Data & Policy Context

  • North-East Indian migration to metros has risen significantly due to education & services employment — also increasing exposure to discrimination.
  • Supreme Courtappointed Bezbaruah Committee (2014) recommended:
    • Criminalising racial slurs through IPC amendments,
    • Special police procedures, fast-tracking complaints,
    • Integration & sensitisation measures in institutions.
  • Government initiatives since then:
    • Dedicated police helplines, Nodal Officers for North-East in major cities,
    • Special Unit for North-East People (SPUNER) in Delhi Police.
  • Despite measures, implementation gaps persist → under-reporting, weak enforcement, social stigma.

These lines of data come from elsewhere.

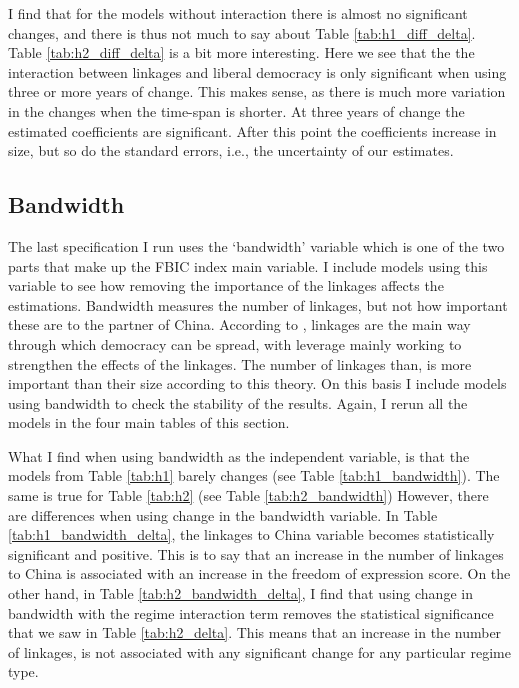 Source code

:I find that for the models without interaction there is almost no significant changes, and there is thus not much to say about Table \ref{tab:h1_diff_delta}. Table \ref{tab:h2_diff_delta} is a bit more interesting. Here we see that the the interaction between linkages and liberal democracy is only significant when using three or more years of change. This makes sense, as there is much more variation in the changes when the time-span is shorter. At three years of change the estimated coefficients are significant. After this point the  coefficients increase in size, but so do the standard errors, i.e., the uncertainty of our estimates.

\subsection{Bandwidth}
The last specification I run uses the `bandwidth' variable which is one of the two parts that make up the FBIC index main variable. I include models using this variable to see how removing the importance of the linkages affects the estimations. Bandwidth measures the number of linkages, but not how important these are to the partner of China. According to \citet{levitsky_linkage_2006}, linkages are the main way through which democracy can be spread, with leverage mainly working to strengthen the effects of the linkages. The number of linkages than, is more important than their size according to this theory. On this basis I include models using bandwidth to check the stability of the results. Again, I rerun all the models in the four main tables of this section.

What I find when using bandwidth as the independent variable, is that the models from Table \ref{tab:h1} barely changes (see Table \ref{tab:h1_bandwidth}). The same is true for Table \ref{tab:h2} (see Table \ref{tab:h2_bandwidth}) However, there are differences when using change in the bandwidth variable. In Table \ref{tab:h1_bandwidth_delta}, the linkages to China variable becomes statistically significant and positive. This is to say that an increase in the number of linkages to China is associated with an increase in the freedom of expression score. On the other hand, in Table \ref{tab:h2_bandwidth_delta}, I find that using change in bandwidth with the regime interaction term removes the statistical significance that we saw in Table \ref{tab:h2_delta}. This means that an increase in the number of linkages, is not associated with any significant change for any particular regime type. 

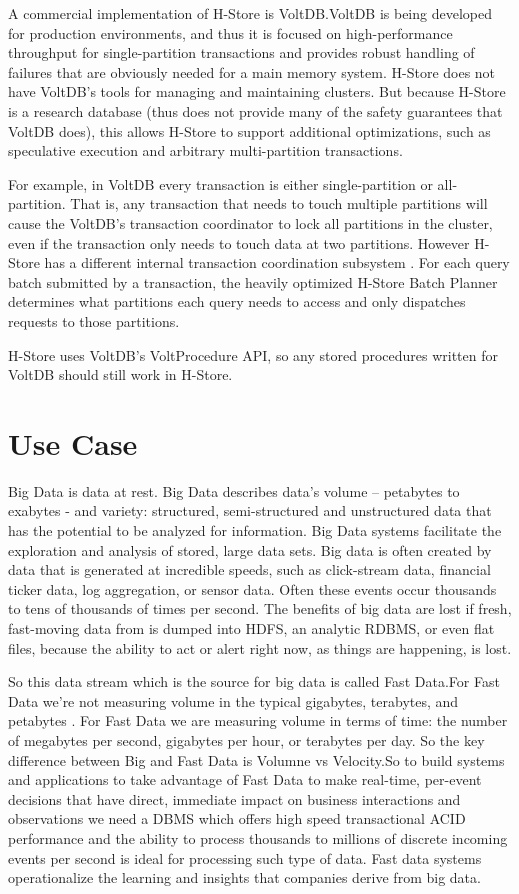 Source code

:\documentclass[9pt,twocolumn,twoside]{styles/osajnl}
\begin{document}
A commercial implementation of H-Store is VoltDB.VoltDB is being developed for production environments, and thus it is focused on high-performance throughput for single-partition transactions and provides robust handling of failures that are obviously needed for a main memory system. H-Store does not have VoltDB’s tools for managing and maintaining clusters. But because H-Store is a research database (thus does not provide many of the safety guarantees that VoltDB does), this allows H-Store to support additional optimizations, such as speculative execution and arbitrary multi-partition transactions.

For example, in VoltDB every transaction is either single-partition or all-partition. That is, any transaction that needs to touch multiple partitions will cause the VoltDB’s transaction coordinator to lock all partitions in the cluster, even if the transaction only needs to touch data at two partitions. However H-Store has a different internal transaction coordination subsystem . For each query batch submitted by a transaction, the heavily optimized H-Store Batch Planner determines what partitions each query needs to access and only dispatches requests to those partitions.

H-Store uses VoltDB’s VoltProcedure API, so any stored procedures written for VoltDB should still work in H-Store\cite{www-H-StoreFaq}. 


\section{Use Case}

Big Data is data at rest. Big Data describes data’s volume – petabytes to exabytes - and variety: structured, semi-structured and unstructured data that has the potential to be analyzed for information. Big Data systems facilitate the exploration and analysis of stored, large data sets.
Big data is often created by data that is generated at incredible speeds, such as click-stream data, financial ticker data, log aggregation, or sensor data. Often these events occur thousands to tens of thousands of times per second. The benefits of big data are lost if fresh, fast-moving data from  is dumped into HDFS, an analytic RDBMS, or even flat files, because the ability to act or alert right now, as things are happening, is lost. 

So this data stream which is the source for big data is called Fast Data.For Fast Data we're not measuring volume in the typical gigabytes, terabytes, and petabytes . For Fast Data we are measuring volume in terms of time: the number of megabytes per second, gigabytes per hour, or terabytes per day. So the key difference between Big and Fast Data is Volumne vs Velocity.So to build systems and applications to take advantage of Fast Data  to make real-time, per-event decisions that have direct, immediate impact on business interactions and observations we need a DBMS which  offers high speed transactional ACID performance and the ability to process thousands to millions of discrete incoming events per second is ideal for processing such type of data. Fast data systems operationalize the learning and insights that companies derive from big data.
\end{document}
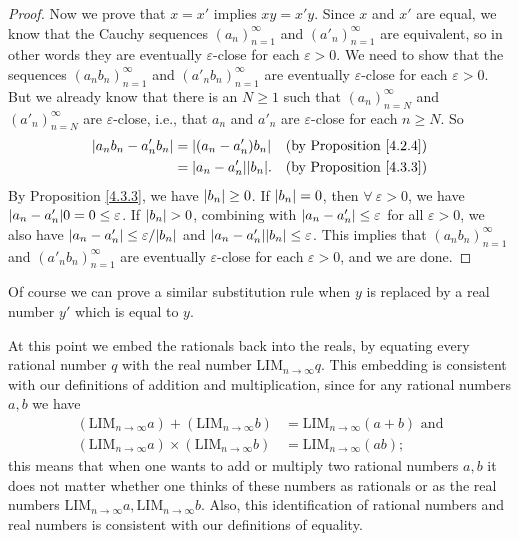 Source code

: \begin{proof}
Now we prove that \(x = x'\) implies \(xy = x'y\).
Since \(x\) and \(x'\) are equal, we know that the Cauchy sequences \((a_n)_{n = 1}^{\infty}\) and \((a'_n)_{n = 1}^{\infty}\) are equivalent, so in other words they are eventually \(\varepsilon\)-close for each \(\varepsilon > 0\).
We need to show that the sequences \((a_n b_n)_{n = 1}^{\infty}\) and \((a'_n b_n)_{n = 1}^{\infty}\) are eventually \(\varepsilon\)-close for each \(\varepsilon > 0\).
But we already know that there is an \(N \geq 1\) such that \((a_n)_{n = N}^{\infty}\) and \((a'_n)_{n = N}^{\infty}\) are \(\varepsilon\)-close, i.e., that \(a_n\) and \(a'_n\) are \(\varepsilon\)-close for each \(n \geq N\).
So
\begin{align*}
\abs*{a_n b_n - a'_n b_n} &= \abs*{(a_n - a'_n)b_n} & \text{(by Proposition \ref{4.2.4})} \\
&= \abs*{a_n - a'_n}\abs*{b_n}. & \text{(by Proposition \ref{4.3.3})}
\end{align*}
By Proposition \ref{4.3.3}, we have \(\abs*{b_n} \geq 0\).
If \(\abs*{b_n} = 0\), then \(\forall\ \varepsilon > 0\), we have \(\abs*{a_n - a'_n} 0 = 0 \leq \varepsilon\).
If \(\abs*{b_n} > 0\), combining with \(\abs*{a_n - a'_n} \leq \varepsilon\) for all \(\varepsilon > 0\), we also have \(\abs*{a_n - a'_n} \leq \varepsilon / \abs*{b_n}\) and \(\abs*{a_n - a'_n}\abs*{b_n} \leq \varepsilon\).
This implies that \((a_n b_n)_{n = 1}^{\infty}\) and \((a'_n b_n)_{n = 1}^{\infty}\) are eventually \(\varepsilon\)-close for each \(\varepsilon > 0\), and we are done.
\end{proof}

\begin{note}
Of course we can prove a similar substitution rule when \(y\) is replaced by a real number \(y'\) which is equal to \(y\).
\end{note}

\begin{note}
At this point we embed the rationals back into the reals, by equating every rational number \(q\) with the real number \(\text{LIM}_{n \to \infty} q\).
This embedding is consistent with our definitions of addition and multiplication, since for any rational numbers \(a, b\) we have
\begin{align*}
(\text{LIM}_{n \to \infty} a) + (\text{LIM}_{n \to \infty} b) &= \text{LIM}_{n \to \infty} (a + b) \text{ and} \\
(\text{LIM}_{n \to \infty} a) \times (\text{LIM}_{n \to \infty} b) &= \text{LIM}_{n \to \infty} (ab);
\end{align*}
this means that when one wants to add or multiply two rational numbers \(a, b\) it does not matter whether one thinks of these numbers as rationals or as the real numbers \(\text{LIM}_{n \to \infty} a, \text{LIM}_{n \to \infty} b\).
Also, this identification of rational numbers and real numbers is consistent with our definitions of equality.
\end{note}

Structural Causes of Casual Racism

  • Stereotyping + ignorance about cultural diversity
  • Urban “othering” of migrants (appearance, language, lifestyle markers)
  • Lack of sensitisation in schools & universities
  • Weak deterrence & complaint redressal
  • Media and pop-culture caricatures reinforcing bias

Impacts

  • Psychological harm, alienation, social insecurity
  • Erodes constitutional values of equality & dignity
  • Weakens national integration & trust in institutions
  • Produces hostile learning / working environments

Policy & Institutional Responses Needed

  • Zero-tolerance codes in universities & workplaces; time-bound disciplinary action.
  • Clear legal classification of racial slurs as punishable offences (per Bezbaruah recommendations).
  • Mandatory sensitisation & diversity training for students, staff, police.
  • Anonymous & accessible grievance channels; counselling support.
  • Curriculum inclusion on culture, ethnicity, migration & citizenship.
  • Community outreach to counter stereotypes and misinformation.

Best Practices

  • UK / US universities: anti-racism ombuds, bias-incident reporting portals, restorative processes + penalties.
  • OECD evidence: strong institutional signals reduce repeat bias incidents and improve belonging outcomes.

Way Forward

  • Recognise Report → Redress → Reform Repeat monitoring
  • Treat casual racism as institutional risk, not individual misconduct.
  • Promote a culture of speaking up & allyship — everyday accountability.